(Qualifier: The reason behind the following is not that I live in a tent. Actually, I leave my bedroom window and front doors wide open for air circulation. They open onto the screened front porch, but that door has a crack under it...)
OH! A frog! Well, I was glad it was a little one, rather than a gooey fat one like we found in the garden or the drinker. I didn't mind picking him up and throwing him back outside.
I realized there was a spider web in the "happy room," around the corner from the kitchen. Then I realized there was a spider. I left it. I hate flies in the kitchen.
This morning I walked back into my bedroom, flipping the light on. In my half-awake state, I puzzled over the large lint pile moving slowly across the white rug. Finally, it dawned on me that it was actually a worm covered in lint. I was glad I hadn't stepped on this creature who would have fit with Jack's beanstalk. He was about 3 inches long, with a 1/2 inch diameter; appearances said tomato worm. I wrapped him in a paper towel before smashing him. Who wants to leave that kind of goop on an off-white carpet? And who wants my already struggling tomato plants eaten?
Last week I cleaned out the file cabinet in my classroom. It was filled with treasures - a wedding invitation from two years ago, a printer cord buried amongst the Christmas art cutouts, about 100 copies of a paper snowflake, and language papers from 1981. I have two almost empty drawers now, and two neatly organized sets of hanging folders.
I cleaned out my thoughts the other night. I realized that I was becoming distracted by people and neglecting the Lord's approval. Throw those folks' opinion where they should be, on the outside.
I had a conversation in which I realized that I could NOT understand why people wanted to party in the midst of classes. I think I'll leave my lack of imagination as is. It works.
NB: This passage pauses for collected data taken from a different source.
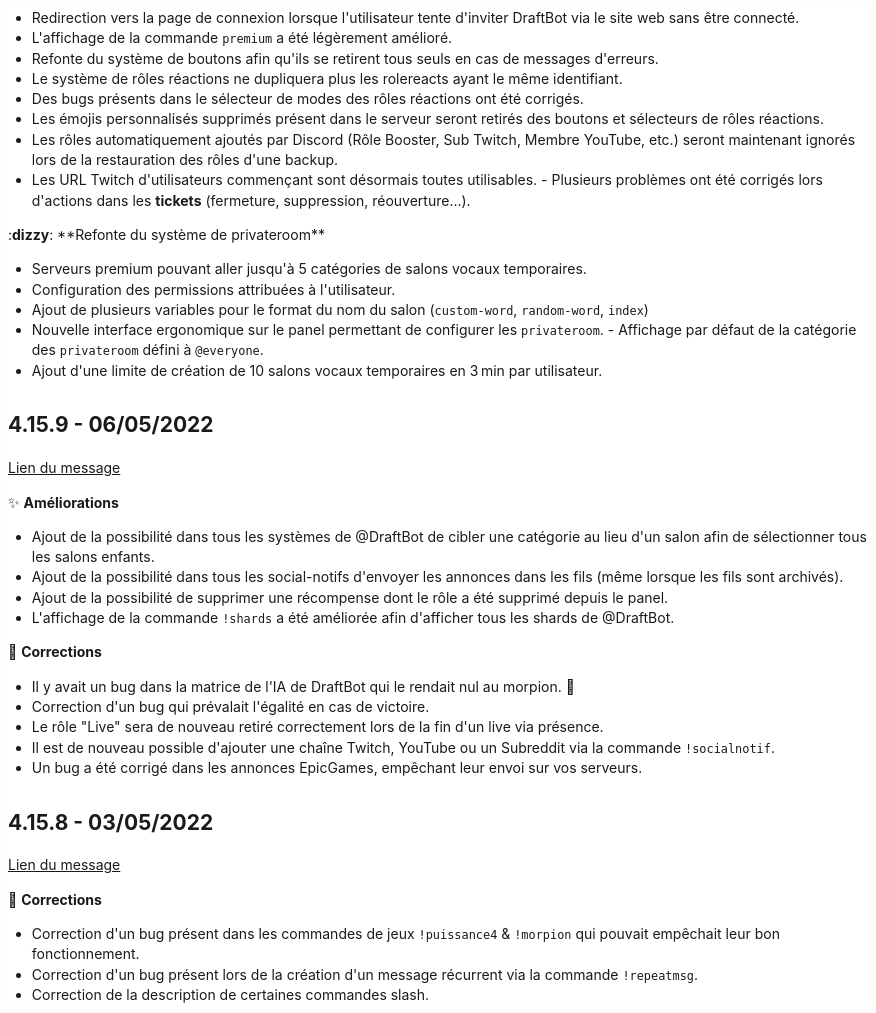 - Redirection vers la page de connexion lorsque l'utilisateur tente d'inviter DraftBot via le site web sans être connecté.
- L'affichage de la commande `premium` a été légèrement amélioré.
- Refonte du système de boutons afin qu'ils se retirent tous seuls en cas de messages d'erreurs.
- Le système de rôles réactions ne dupliquera plus les rolereacts ayant le même identifiant.
- Des bugs présents dans le sélecteur de modes des rôles réactions ont été corrigés.
- Les émojis personnalisés supprimés présent dans le serveur seront retirés des boutons et sélecteurs de rôles réactions.
- Les rôles automatiquement ajoutés par Discord (Rôle Booster, Sub Twitch, Membre YouTube, etc.) seront maintenant ignorés lors de la restauration des rôles d'une backup.
- Les URL Twitch d'utilisateurs commençant sont désormais toutes utilisables. - Plusieurs problèmes ont été corrigés lors d'actions dans les **tickets** (fermeture, suppression, réouverture...).

:**dizzy**: **Refonte du système de privateroom\*\*

- Serveurs premium pouvant aller jusqu'à 5 catégories de salons vocaux temporaires.
- Configuration des permissions attribuées à l'utilisateur.
- Ajout de plusieurs variables pour le format du nom du salon (`custom-word`, `random-word`, `index`)
- Nouvelle interface ergonomique sur le panel permettant de configurer les `privateroom`. - Affichage par défaut de la catégorie des `privateroom` défini à `@everyone`.
- Ajout d'une limite de création de 10 salons vocaux temporaires en 3 min par utilisateur.

## 4.15.9 - 06/05/2022

[Lien du message](discord:/channels/422112414964908042/599942732559024138/971917384124362762)

✨ **Améliorations**

- Ajout de la possibilité dans tous les systèmes de @DraftBot de cibler une catégorie au lieu d'un salon afin de sélectionner tous les salons enfants.
- Ajout de la possibilité dans tous les social-notifs d'envoyer les annonces dans les fils (même lorsque les fils sont archivés).
- Ajout de la possibilité de supprimer une récompense dont le rôle a été supprimé depuis le panel.
- L'affichage de la commande `!shards` a été améliorée afin d'afficher tous les shards de @DraftBot.

🐛 **Corrections**

- Il y avait un bug dans la matrice de l'IA de DraftBot qui le rendait nul au morpion. 🤯
- Correction d'un bug qui prévalait l'égalité en cas de victoire.
- Le rôle "Live" sera de nouveau retiré correctement lors de la fin d'un live via présence.
- Il est de nouveau possible d'ajouter une chaîne Twitch, YouTube ou un Subreddit via la commande `!socialnotif`.
- Un bug a été corrigé dans les annonces EpicGames, empêchant leur envoi sur vos serveurs.

## 4.15.8 - 03/05/2022

[Lien du message](discord:/channels/422112414964908042/599942732559024138/970862861054267454)

🐛 **Corrections**

- Correction d'un bug présent dans les commandes de jeux `!puissance4` & `!morpion` qui pouvait empêchait leur bon fonctionnement.
- Correction d'un bug présent lors de la création d'un message récurrent via la commande `!repeatmsg`.
- Correction de la description de certaines commandes slash.

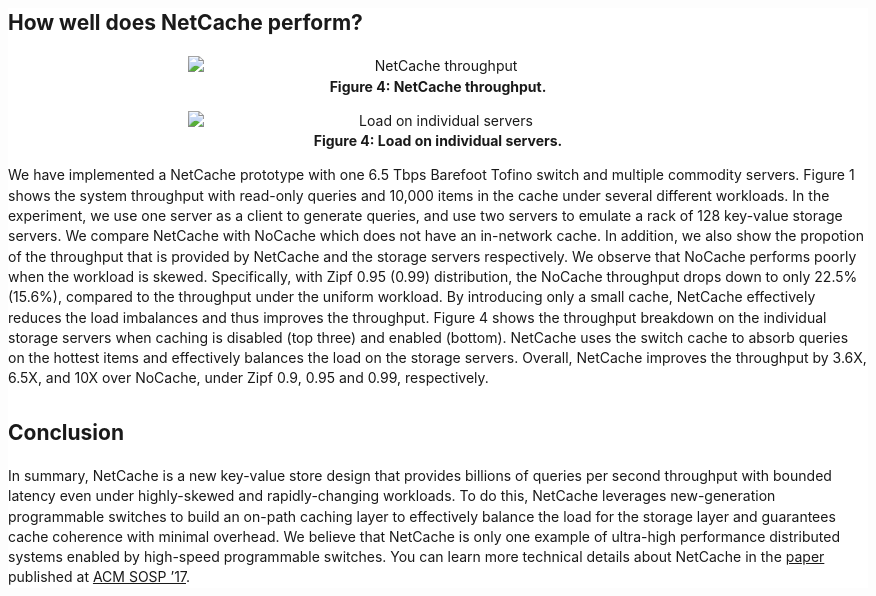 ## How well does NetCache perform?

<p style="text-align:center;"><img style="display:block; margin:0 auto;" src="{{ site.baseurl }}/assets/netcache-image3.png" alt="NetCache throughput" width="500" /><strong>Figure 4: NetCache throughput.</strong></p>

<p style="text-align:center;"><img style="display:block; margin:0 auto;" src="{{ site.baseurl }}/assets/netcache-image4.png" alt="Load on individual servers" width="500" /><strong>Figure 4: Load on individual servers.</strong></p>

We have implemented a NetCache prototype with one 6.5 Tbps Barefoot
Tofino switch and multiple commodity servers. Figure 1 shows the
system throughput with read-only queries and 10,000 items in the cache
under several different workloads. In the experiment, we use one
server as a client to generate queries, and use two servers to emulate
a rack of 128 key-value storage servers. We compare NetCache with
NoCache which does not have an in-network cache. In addition, we also
show the propotion of the throughput that is provided by NetCache and
the storage servers respectively. We observe that NoCache performs
poorly when the workload is skewed. Specifically, with Zipf 0.95
(0.99) distribution, the NoCache throughput drops down to only 22.5%
(15.6%), compared to the throughput under the uniform workload. By
introducing only a small cache, NetCache effectively reduces the load
imbalances and thus improves the throughput. Figure 4 shows the
throughput breakdown on the individual storage servers when caching is
disabled (top three) and enabled (bottom). NetCache uses the switch
cache to absorb queries on the hottest items and effectively balances
the load on the storage servers.  Overall, NetCache improves the
throughput by 3.6X, 6.5X, and 10X over NoCache, under Zipf 0.9, 0.95
and 0.99, respectively.

## Conclusion

In summary, NetCache is a new key-value store design that provides
billions of queries per second throughput with bounded latency even
under highly-skewed and rapidly-changing workloads. To do this,
NetCache leverages new-generation programmable switches to build an
on-path caching layer to effectively balance the load for the storage
layer and guarantees cache coherence with minimal overhead. We believe
that NetCache is only one example of ultra-high performance
distributed systems enabled by high-speed programmable switches. You
can learn more technical details about NetCache in the
[paper](https://dl.acm.org/citation.cfm?id=3132747.3132764) published
at [ACM SOSP ’17](https://www.sigops.org/sosp/sosp17/).
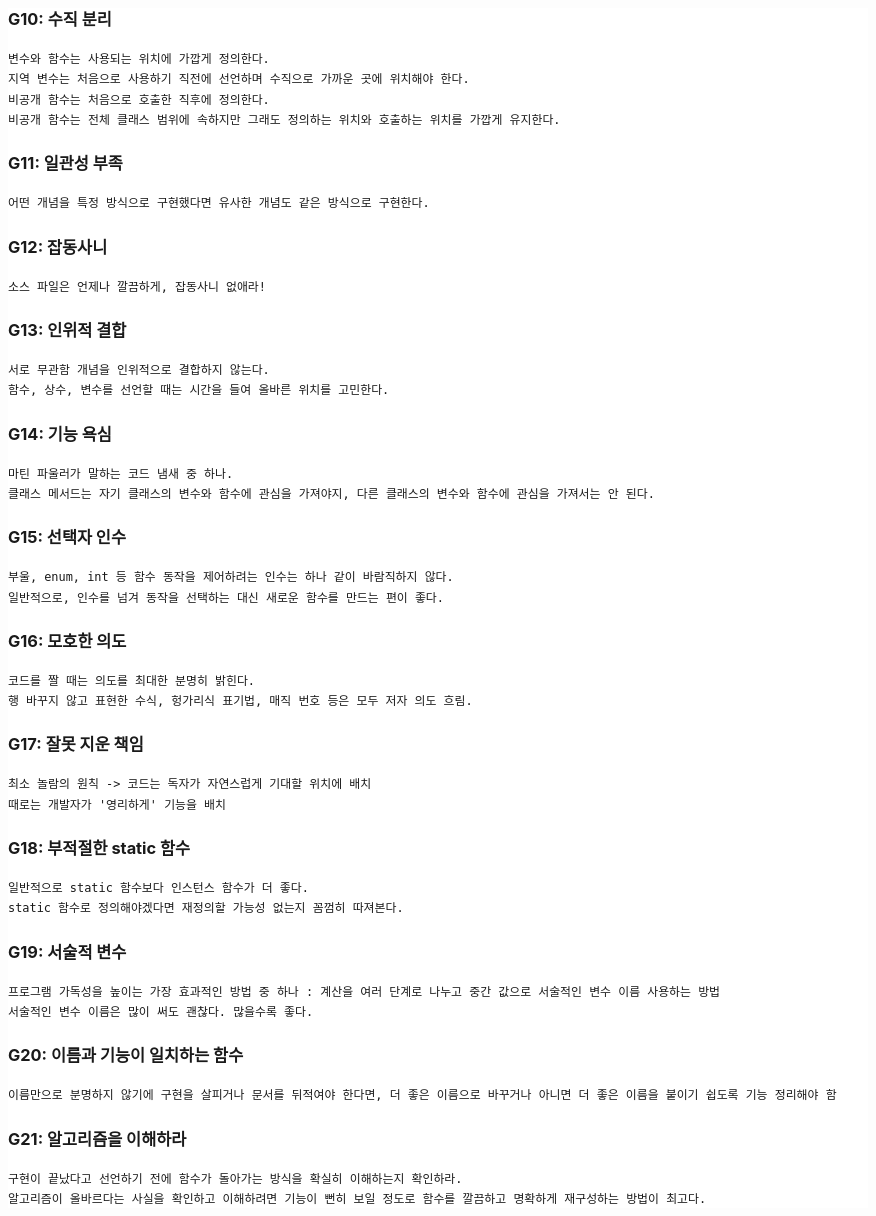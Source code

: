 ### G10: 수직 분리 
	변수와 함수는 사용되는 위치에 가깝게 정의한다.
	지역 변수는 처음으로 사용하기 직전에 선언하며 수직으로 가까운 곳에 위치해야 한다.
	비공개 함수는 처음으로 호출한 직후에 정의한다.
	비공개 함수는 전체 클래스 범위에 속하지만 그래도 정의하는 위치와 호출하는 위치를 가깝게 유지한다.


### G11: 일관성 부족
	어떤 개념을 특정 방식으로 구현했다면 유사한 개념도 같은 방식으로 구현한다.

### G12: 잡동사니
	소스 파일은 언제나 깔끔하게, 잡동사니 없애라!

### G13: 인위적 결합 
	서로 무관함 개념을 인위적으로 결합하지 않는다.
	함수, 상수, 변수를 선언할 때는 시간을 들여 올바른 위치를 고민한다.

### G14: 기능 욕심
	마틴 파울러가 말하는 코드 냄새 중 하나.
	클래스 메서드는 자기 클래스의 변수와 함수에 관심을 가져야지, 다른 클래스의 변수와 함수에 관심을 가져서는 안 된다.


### G15: 선택자 인수
	부울, enum, int 등 함수 동작을 제어하려는 인수는 하나 같이 바람직하지 않다.
	일반적으로, 인수를 넘겨 동작을 선택하는 대신 새로운 함수를 만드는 편이 좋다.

### G16: 모호한 의도
	코드를 짤 때는 의도를 최대한 분명히 밝힌다.
	행 바꾸지 않고 표현한 수식, 헝가리식 표기법, 매직 번호 등은 모두 저자 의도 흐림.

### G17: 잘못 지운 책임
	최소 놀람의 원칙 -> 코드는 독자가 자연스럽게 기대할 위치에 배치
	때로는 개발자가 '영리하게' 기능을 배치

### G18: 부적절한 static 함수
	일반적으로 static 함수보다 인스턴스 함수가 더 좋다.
	static 함수로 정의해야겠다면 재정의할 가능성 없는지 꼼껌히 따져본다.

### G19: 서술적 변수
	프로그램 가독성을 높이는 가장 효과적인 방법 중 하나 : 계산을 여러 단계로 나누고 중간 값으로 서술적인 변수 이름 사용하는 방법
	서술적인 변수 이름은 많이 써도 괜찮다. 많을수록 좋다. 

### G20: 이름과 기능이 일치하는 함수
	이름만으로 분명하지 않기에 구현을 살피거나 문서를 뒤적여야 한다면, 더 좋은 이름으로 바꾸거나 아니면 더 좋은 이름을 붙이기 쉽도록 기능 정리해야 함


### G21: 알고리즘을 이해하라
	구현이 끝났다고 선언하기 전에 함수가 돌아가는 방식을 확실히 이해하는지 확인하라.
	알고리즘이 올바르다는 사실을 확인하고 이해하려면 기능이 뻔히 보일 정도로 함수를 깔끔하고 명확하게 재구성하는 방법이 최고다.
Hidden. Deep in my heart, covered with justifiable feelings of denial and disbelief, creeping into my relationships, I found something else. Bitterness, unforgiveness - creeping into my thought patterns. I'm wrapping them up in prayer, but I need to smash them...
My mind is filled with treasures. Some of them truly are good things, dreams and memories. Some are mine, but some I've gleaned from the ideals of others. I wonder, have I allowed the treasures to clutter what the Lord is doing? He's cleaning, I know, and making room.